To keep track of the indexes you've created and determine ones that you need to create, you should take advantage of the dynamic management views that SQL Server 2008 makes available to you. By checking the data in sys.dm_db_index_usage_stats on a regular basis, once a week or so, you can determine which of your indexes are actually being used and which ones are redundant. Indexes that are not contributing to your queries to help you improve performance are just a drain on the system, requiring more disk space and additional I/O to maintain the data inside the index as the data in the table changes. On the other hand, querying sys.dm_db_missing_indexes_details will show indexes deemed missing by the system and even suggest INCLUDE columns. You can access the DMV sys.dm_db_missing_indexes_groups_stats to see aggregate information about the number of times queries are called that could have benefited from a particular group of indexes. All this can be combined to give you an optimal method for maintaining the indexes in your system over the long term.

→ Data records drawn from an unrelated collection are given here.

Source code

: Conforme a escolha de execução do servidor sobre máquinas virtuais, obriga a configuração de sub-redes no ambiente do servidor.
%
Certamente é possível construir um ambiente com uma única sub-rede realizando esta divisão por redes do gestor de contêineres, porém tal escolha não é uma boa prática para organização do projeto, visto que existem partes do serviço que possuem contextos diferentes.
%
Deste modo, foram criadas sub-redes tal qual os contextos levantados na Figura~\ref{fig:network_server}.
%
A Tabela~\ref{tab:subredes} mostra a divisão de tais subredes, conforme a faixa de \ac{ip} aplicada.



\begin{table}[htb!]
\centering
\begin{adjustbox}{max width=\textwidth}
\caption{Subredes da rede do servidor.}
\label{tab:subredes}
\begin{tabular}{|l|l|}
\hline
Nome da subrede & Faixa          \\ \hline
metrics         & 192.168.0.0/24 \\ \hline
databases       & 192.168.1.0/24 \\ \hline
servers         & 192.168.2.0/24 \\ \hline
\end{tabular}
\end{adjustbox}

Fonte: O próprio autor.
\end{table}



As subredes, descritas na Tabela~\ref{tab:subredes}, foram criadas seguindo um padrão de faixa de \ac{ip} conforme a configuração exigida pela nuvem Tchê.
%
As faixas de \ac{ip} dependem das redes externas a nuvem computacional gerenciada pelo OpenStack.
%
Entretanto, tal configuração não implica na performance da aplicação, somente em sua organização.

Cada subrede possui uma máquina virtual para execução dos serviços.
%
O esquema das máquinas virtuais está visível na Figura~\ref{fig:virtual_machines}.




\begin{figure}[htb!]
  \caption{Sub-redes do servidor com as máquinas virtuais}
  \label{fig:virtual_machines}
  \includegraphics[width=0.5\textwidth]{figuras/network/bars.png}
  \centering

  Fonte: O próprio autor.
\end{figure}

Avoiding the Use of the sp_ Prefix for Stored Procedure Names

As a rule, don't use the sp_ prefix for user stored procedures, since SQL Server assumes that stored procedures with the sp_ prefix are system stored procedures, which are supposed to be in the master database. Using sp or usp as the prefix for user stored procedures is quite common. The performance hit of the sp_ prefix is explained in detail in the section "Be Careful Naming Stored Procedures" of Chapter 11.

Minimizing the Use of Triggers

Triggers provide a very attractive method for automating behavior within the database. Since they fire as data is manipulated by other processes, regardless of the process, they can be used to ensure certain functions are run as the data changes. That same functionality makes them dangerous since they are not immediately visible to the developer or DBA working on a system. They must be taken into account when designing queries and when troubleshooting performance problems. Because they are a somewhat hidden cost, their use should be considered very carefully. Be sure that the only way to solve the problem presented is with a trigger. If you do use a trigger, document that fact in as many places as you can to ensure that the existence of the trigger is taken into account by other developers and DBAs.

Query Design

Here's a list of the performance-related best practices you should follow when designing the database queries:

  • Use the command SET NOCOUNT ON.

  • Explicitly define the owner of an object.

  • Avoid nonsarable search conditions.

  • Avoid arithmetic operators and functions on WHERE clause columns.

  • Avoid optimizer hints.

  • Stay away from nesting views.

  • Ensure no implicit data type conversions.

  • Minimize logging overhead.

  • Adopt best practices for reusing execution plans.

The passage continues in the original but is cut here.